Exercise requirements: Across the whole listing, state how many lines include "sviluppatore". Add nothing to that number.

----- Material provided -----

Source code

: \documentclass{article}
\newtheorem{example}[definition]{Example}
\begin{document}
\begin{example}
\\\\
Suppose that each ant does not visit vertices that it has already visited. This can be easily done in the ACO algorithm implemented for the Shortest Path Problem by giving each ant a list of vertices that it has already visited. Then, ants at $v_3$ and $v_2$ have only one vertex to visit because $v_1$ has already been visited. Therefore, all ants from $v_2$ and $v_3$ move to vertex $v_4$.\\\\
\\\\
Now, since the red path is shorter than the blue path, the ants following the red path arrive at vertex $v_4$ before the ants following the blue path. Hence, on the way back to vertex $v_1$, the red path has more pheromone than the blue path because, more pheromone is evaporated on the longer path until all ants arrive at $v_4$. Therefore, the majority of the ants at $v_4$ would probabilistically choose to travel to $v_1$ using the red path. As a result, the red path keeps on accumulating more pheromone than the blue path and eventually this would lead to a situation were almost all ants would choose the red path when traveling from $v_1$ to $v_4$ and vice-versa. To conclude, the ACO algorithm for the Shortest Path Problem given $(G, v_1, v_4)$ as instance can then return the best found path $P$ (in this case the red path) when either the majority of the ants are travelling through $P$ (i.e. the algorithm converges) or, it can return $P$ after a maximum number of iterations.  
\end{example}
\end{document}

-----
----- Material provided -----

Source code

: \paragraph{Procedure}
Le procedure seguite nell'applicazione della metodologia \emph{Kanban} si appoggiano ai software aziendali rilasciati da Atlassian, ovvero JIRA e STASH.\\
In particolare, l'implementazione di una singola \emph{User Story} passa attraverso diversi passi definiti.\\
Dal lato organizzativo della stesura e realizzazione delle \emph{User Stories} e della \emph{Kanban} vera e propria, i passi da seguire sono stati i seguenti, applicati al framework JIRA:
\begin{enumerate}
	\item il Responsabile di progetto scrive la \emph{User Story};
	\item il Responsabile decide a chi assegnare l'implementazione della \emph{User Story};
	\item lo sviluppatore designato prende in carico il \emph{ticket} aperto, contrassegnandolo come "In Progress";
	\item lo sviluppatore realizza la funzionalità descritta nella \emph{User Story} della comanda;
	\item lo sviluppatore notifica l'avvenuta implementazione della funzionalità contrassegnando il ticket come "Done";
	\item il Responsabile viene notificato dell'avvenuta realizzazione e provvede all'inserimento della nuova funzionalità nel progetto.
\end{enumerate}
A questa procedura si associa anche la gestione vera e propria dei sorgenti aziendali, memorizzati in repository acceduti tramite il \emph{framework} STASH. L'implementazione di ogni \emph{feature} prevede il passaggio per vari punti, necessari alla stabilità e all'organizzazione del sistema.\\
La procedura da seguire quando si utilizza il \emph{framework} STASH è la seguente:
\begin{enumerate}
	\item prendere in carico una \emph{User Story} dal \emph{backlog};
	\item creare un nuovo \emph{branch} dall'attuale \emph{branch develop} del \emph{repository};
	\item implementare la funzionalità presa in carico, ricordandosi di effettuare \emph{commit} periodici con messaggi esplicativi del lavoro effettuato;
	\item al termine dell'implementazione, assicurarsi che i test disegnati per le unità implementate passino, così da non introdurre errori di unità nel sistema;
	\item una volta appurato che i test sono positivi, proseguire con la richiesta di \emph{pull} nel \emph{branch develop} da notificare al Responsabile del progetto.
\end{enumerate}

-----
----- Material provided -----

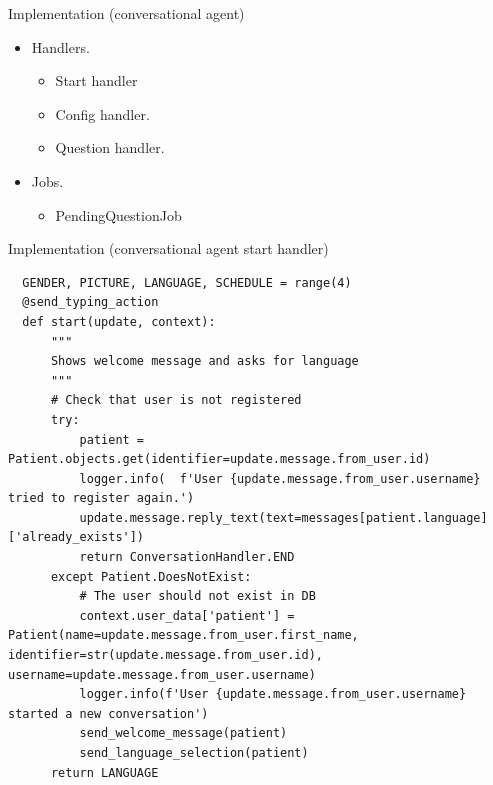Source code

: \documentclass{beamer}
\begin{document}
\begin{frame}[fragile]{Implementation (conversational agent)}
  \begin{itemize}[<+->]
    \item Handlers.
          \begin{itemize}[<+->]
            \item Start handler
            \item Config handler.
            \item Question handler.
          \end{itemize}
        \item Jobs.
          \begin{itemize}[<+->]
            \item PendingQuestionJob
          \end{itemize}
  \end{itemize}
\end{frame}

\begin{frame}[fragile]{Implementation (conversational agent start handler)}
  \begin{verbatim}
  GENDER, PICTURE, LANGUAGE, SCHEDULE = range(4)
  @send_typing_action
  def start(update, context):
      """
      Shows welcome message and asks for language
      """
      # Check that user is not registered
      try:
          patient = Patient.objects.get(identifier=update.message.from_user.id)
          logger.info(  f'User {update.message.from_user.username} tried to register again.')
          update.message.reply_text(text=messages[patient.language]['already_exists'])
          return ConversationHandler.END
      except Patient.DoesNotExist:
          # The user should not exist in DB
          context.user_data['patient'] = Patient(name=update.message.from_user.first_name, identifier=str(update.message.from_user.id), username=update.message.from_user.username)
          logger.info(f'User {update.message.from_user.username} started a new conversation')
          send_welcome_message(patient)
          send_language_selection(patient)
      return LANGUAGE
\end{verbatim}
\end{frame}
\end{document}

-----

Solution: 3